The Lindsay/Hogg by-election continued to resonate in Iris’s second term at Oxford. To show the dangers of Fascism in Britain, Frank and some friends, notably Leo Pliatzky and Leonie Marsh, wrote, produced and acted in It Can Happen Here, which imagined Britain as a Fascist police state.44 Frank and Leo’s friendship spanned the social spectrum, and the two constituencies from which the Labour Party drew its strength. Leo Pliatzky – ‘the old cynic himself, Iris was to call him45 – was at Corpus reading Honour Mods. Later to be Secretary of the Fabian Society and a distinguished, indeed knighted, Treasury civil servant, he was Jewish, Manchester-born and poor, with a St Petersburg-born father who gambled. He had been rescued by the Professor of Political Science at the London School of Economics, Harold Laski, from working for l7/6d a week in the Houndsditch Warehouse Company;46 Laski paid to complete Leo’s education, and Oxford was memorable in part for offering, for the first time in his life, three square meals a day. Mainly set in a concentration camp in Christ Church Meadow, with flashbacks to a sherry party and to a meeting of the Oxford Union, It Can Happen Here also portrayed the proctors and a works meeting. The Lindsay committee rooms during the by-election featured significantly. The play had one performance at 8.15 p.m. on 6 March 1939, admission price sixpence, in St Michael’s Hall to a (largely) Labour Club audience, and was well received.
Frank (who played ‘Dennis Fairlie') and Leo (who wrote but did not act) went on a pub-crawl afterwards, ending up with a bottle of whisky in the play’s producer Doug Lowe’s rooms in Ruskin. Leonie had seen to it that Iris – ‘the dream-girl to whom I’d never spoken’, as Frank called her – was with them. Doug Lowe told Frank that Iris was ‘a nice girl, and pretty easy too, from wot I ‘ear’ – wishful thinking on Lowe’s part.47 Lowe, on one side of the bed on which Iris reclined, started to ‘paw’ her. Frank, on the other, wanted to stroke her too: ‘Anyone would want to stroke Iris,’ Frank observed. Indeed a ‘witty liberal’ was trying to edge Frank out. But Frank could see that Iris did not wish to be pawed, and wanting to make a good first impression despite being pretty drunk, he grew solemn and started on politics. He had left the Liberal Club the week before because it was ‘too frivolous’. He had no use for the Labour leaders either. Iris asked him provocatively, ‘What about the Communist Party?’
I was dumbstruck. I’d never thought of it before. Right then I couldn’t see anything against it, but I felt it would be wise to wait till I’d sobered up before deciding. So I said, ‘Come to tea in a couple of days and convert me’. Then I staggered home and lay on a sofa … announcing to the world that I had met a stunner of a girl and was joining the Communist party for love of her. But next morning it still seemed good. I read [Lenin’s] State and Revolution, talked to several people, and soon made up my mind.

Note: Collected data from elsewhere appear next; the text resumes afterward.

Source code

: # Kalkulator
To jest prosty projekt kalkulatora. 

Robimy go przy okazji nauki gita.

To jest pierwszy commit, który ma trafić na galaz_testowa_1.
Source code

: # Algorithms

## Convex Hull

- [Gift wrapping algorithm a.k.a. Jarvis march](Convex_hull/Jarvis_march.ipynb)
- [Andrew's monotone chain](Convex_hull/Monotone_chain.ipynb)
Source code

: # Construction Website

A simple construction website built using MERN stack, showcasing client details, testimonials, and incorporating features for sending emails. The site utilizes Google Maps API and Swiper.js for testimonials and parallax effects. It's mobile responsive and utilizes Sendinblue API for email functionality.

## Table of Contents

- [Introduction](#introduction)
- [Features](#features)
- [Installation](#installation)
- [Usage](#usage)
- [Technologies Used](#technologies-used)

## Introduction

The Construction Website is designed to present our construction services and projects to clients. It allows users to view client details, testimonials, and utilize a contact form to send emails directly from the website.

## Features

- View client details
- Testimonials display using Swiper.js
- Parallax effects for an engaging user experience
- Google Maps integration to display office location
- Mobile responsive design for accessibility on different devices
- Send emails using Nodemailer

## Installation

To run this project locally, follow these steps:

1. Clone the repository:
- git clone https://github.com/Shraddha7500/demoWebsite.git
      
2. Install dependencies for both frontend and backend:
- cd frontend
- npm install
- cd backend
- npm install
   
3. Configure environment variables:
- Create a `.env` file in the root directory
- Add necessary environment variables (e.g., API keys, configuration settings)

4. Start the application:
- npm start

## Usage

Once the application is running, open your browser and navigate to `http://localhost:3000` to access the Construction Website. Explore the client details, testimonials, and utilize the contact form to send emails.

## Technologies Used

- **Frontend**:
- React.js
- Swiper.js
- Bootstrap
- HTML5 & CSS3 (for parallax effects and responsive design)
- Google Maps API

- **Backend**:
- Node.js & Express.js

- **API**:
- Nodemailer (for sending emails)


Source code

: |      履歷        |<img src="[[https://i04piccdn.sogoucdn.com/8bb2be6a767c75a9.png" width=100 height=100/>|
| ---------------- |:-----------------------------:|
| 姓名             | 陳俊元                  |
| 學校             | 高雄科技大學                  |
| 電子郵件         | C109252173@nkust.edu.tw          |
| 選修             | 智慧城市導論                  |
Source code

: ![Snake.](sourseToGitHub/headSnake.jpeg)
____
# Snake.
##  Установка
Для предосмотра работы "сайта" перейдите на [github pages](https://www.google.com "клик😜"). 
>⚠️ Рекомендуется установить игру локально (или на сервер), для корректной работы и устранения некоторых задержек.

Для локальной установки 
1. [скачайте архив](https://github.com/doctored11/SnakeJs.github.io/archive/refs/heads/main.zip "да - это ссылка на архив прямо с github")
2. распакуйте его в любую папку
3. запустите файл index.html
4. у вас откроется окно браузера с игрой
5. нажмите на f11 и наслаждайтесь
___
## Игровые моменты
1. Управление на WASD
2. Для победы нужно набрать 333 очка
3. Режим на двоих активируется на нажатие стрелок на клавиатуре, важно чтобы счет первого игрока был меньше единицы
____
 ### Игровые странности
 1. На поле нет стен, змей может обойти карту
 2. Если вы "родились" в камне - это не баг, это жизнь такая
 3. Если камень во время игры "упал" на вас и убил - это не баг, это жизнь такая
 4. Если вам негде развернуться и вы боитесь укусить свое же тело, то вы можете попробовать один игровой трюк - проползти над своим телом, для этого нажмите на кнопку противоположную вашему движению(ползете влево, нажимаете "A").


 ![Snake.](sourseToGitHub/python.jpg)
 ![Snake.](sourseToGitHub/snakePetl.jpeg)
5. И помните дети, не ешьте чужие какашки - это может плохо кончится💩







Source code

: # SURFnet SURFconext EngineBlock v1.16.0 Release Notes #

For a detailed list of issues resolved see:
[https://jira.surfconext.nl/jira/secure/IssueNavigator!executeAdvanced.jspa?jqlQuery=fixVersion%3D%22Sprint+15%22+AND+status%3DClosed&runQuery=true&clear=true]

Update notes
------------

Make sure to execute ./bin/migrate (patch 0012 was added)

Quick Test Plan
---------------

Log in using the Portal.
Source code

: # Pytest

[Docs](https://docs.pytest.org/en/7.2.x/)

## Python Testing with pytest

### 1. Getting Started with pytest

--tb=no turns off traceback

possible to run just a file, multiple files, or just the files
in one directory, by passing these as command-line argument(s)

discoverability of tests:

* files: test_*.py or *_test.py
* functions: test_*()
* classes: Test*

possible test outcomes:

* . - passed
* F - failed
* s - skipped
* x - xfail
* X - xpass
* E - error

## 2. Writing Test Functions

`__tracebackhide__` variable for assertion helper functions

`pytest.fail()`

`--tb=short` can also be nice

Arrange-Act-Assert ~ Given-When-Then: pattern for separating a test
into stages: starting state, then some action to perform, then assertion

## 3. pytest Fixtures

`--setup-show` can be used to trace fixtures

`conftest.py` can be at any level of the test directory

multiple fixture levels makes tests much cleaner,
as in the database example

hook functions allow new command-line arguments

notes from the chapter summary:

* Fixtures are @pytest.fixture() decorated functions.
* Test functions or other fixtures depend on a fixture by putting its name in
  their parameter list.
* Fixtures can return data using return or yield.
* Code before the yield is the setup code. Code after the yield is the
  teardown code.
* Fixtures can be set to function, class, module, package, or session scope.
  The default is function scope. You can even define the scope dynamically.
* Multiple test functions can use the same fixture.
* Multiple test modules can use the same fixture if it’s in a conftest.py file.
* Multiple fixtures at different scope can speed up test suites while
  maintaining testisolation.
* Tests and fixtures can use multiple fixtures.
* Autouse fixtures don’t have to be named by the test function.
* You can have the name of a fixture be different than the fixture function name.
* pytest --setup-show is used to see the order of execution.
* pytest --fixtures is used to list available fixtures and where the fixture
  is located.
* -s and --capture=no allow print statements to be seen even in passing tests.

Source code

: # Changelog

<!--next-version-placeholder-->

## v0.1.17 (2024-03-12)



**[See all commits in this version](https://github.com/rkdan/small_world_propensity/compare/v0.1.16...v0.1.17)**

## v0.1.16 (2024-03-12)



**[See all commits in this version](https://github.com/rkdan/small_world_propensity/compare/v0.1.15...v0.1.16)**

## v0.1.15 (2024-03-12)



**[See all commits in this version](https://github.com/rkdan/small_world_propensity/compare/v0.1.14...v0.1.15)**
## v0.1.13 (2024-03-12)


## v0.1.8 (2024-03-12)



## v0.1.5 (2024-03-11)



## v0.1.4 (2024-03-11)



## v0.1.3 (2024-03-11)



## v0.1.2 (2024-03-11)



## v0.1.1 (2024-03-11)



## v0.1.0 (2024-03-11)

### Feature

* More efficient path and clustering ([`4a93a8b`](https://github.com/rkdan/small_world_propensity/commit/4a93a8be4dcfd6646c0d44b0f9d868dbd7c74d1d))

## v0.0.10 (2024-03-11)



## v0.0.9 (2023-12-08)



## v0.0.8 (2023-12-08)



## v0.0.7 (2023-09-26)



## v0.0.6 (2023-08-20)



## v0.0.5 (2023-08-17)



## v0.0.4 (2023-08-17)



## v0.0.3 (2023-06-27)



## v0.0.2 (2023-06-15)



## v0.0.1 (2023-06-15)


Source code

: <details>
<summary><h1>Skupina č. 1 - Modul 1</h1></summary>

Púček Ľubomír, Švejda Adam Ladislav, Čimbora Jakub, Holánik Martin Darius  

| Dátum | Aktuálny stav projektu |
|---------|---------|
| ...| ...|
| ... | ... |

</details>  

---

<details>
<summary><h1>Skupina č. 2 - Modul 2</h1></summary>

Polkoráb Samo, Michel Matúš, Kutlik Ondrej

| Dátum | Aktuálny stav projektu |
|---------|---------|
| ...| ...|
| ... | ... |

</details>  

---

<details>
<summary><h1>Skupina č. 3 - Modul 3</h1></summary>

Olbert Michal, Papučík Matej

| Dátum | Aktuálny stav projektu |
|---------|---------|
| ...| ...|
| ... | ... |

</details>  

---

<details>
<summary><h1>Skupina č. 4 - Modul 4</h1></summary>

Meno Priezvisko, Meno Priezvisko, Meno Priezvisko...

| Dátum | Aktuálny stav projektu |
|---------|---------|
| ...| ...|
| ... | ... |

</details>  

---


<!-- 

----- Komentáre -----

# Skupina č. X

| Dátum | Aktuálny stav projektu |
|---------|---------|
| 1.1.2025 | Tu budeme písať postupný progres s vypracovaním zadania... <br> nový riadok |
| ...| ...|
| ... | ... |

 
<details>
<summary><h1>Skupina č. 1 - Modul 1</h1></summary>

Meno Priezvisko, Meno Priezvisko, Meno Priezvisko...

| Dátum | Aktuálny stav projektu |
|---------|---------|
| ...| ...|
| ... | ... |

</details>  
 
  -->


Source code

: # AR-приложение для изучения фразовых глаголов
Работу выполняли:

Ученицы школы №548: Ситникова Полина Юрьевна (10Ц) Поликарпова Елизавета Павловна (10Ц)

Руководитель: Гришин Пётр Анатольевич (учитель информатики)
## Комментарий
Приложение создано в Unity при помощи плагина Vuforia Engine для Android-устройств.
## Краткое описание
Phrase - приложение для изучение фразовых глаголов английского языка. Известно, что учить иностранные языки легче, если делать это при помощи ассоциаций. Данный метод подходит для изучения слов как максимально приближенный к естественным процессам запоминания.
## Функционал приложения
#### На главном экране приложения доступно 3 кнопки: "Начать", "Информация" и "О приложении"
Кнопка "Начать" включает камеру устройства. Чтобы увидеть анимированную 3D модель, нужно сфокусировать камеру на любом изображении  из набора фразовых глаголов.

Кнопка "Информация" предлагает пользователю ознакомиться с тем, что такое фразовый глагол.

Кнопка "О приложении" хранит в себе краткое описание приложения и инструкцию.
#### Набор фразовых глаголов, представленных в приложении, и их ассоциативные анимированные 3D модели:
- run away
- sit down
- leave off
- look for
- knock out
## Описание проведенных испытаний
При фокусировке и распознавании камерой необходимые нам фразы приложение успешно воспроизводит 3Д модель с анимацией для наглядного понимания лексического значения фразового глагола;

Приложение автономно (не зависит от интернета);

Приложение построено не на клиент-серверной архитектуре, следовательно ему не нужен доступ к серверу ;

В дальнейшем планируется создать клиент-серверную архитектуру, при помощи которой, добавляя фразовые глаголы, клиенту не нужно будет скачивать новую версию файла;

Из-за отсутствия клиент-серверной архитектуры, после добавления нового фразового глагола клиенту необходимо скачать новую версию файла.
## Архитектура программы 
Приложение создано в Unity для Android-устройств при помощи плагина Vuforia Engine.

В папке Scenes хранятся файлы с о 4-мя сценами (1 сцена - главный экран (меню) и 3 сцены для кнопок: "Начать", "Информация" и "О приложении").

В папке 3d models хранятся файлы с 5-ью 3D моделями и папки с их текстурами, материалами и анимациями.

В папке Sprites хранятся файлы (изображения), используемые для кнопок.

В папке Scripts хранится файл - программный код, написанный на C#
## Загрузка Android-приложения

By the time Iris came to tea in Frank’s very untidy room with, typically, ‘Liddell and Scott always open on the table, and a large teddy-bear and a top hat on the mantelpiece and Voi che Sapete on the gramophone’,48 there was no need for a conversion: ‘My meeting her was only the point at which quantitative change gave place to change in quality.’ Frank pondered, ‘maybe I needed to meet her, to realise how gentle and artistic communists can be. Or maybe I needed to be drunk, so I could consider the question with an open mind.’ Leonie welcomed him into the Party with a ‘dramatic gesture, saved by a wicked smile’. He wrote to a friend,49 ‘I’ve met my dream-girl – a poetic Irish Communist who’s doing Honour Mods. I worship her.’
The group associated with It Can Happen Here took to ‘knocking about together': Frank, Leonie Marsh, Leo, Iris, and also fellow-Wykehamist Michael (M.R.D.) Foot. ‘That was a bad passage, the first fortnight of the summer term,’ wrote Frank:
Like something in rather poor taste by de Musset. I was pining green for Iris, who was gently sympathetic but not at all helpful. Michael was lashing himself into a frenzy for Leonie [Marsh] who would draw him on and then let him down with a thud. In the evenings we would swap sorrows and read bits of Verlaine to each other.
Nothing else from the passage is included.